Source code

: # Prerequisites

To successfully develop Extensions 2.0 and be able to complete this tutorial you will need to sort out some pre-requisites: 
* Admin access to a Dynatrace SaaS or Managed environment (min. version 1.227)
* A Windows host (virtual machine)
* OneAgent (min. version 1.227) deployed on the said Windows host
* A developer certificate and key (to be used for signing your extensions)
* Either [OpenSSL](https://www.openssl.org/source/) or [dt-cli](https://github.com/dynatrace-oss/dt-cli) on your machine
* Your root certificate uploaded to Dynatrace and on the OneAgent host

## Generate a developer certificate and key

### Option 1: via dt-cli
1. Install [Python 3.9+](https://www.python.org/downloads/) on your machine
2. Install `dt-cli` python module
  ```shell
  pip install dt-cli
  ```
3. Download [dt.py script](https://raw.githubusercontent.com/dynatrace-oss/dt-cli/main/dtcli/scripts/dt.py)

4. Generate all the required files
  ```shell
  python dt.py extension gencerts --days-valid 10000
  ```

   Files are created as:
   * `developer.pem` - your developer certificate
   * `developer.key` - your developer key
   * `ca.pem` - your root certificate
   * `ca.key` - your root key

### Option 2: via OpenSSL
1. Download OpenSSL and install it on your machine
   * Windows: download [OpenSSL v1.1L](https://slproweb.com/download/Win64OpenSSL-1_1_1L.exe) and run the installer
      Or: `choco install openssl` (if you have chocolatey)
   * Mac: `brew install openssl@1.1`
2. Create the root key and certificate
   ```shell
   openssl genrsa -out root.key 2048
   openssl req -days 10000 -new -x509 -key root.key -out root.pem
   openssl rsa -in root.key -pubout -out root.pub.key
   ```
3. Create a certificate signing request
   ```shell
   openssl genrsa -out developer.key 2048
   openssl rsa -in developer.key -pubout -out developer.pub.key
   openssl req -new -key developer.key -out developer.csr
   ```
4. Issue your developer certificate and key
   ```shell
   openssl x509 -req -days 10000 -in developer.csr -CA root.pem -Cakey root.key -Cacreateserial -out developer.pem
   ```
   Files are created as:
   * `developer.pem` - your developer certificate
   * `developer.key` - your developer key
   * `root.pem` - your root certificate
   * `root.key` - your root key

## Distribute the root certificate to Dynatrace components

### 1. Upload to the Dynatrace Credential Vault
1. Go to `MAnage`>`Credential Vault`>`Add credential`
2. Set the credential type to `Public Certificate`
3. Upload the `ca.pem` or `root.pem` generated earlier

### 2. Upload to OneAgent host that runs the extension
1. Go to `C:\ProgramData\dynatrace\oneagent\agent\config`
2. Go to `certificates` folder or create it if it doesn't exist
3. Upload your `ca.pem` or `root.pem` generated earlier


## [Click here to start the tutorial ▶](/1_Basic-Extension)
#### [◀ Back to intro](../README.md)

☆ ☆ ☆ ☆

### ASSIGNMENT
Search the entries for the word "Windows" and gather every line where it appears.

### RESULT OF THE TASK
* A Windows host (virtual machine)
* OneAgent (min. version 1.227) deployed on the said Windows host
   * Windows: download [OpenSSL v1.1L](https://slproweb.com/download/Win64OpenSSL-1_1_1L.exe) and run the installer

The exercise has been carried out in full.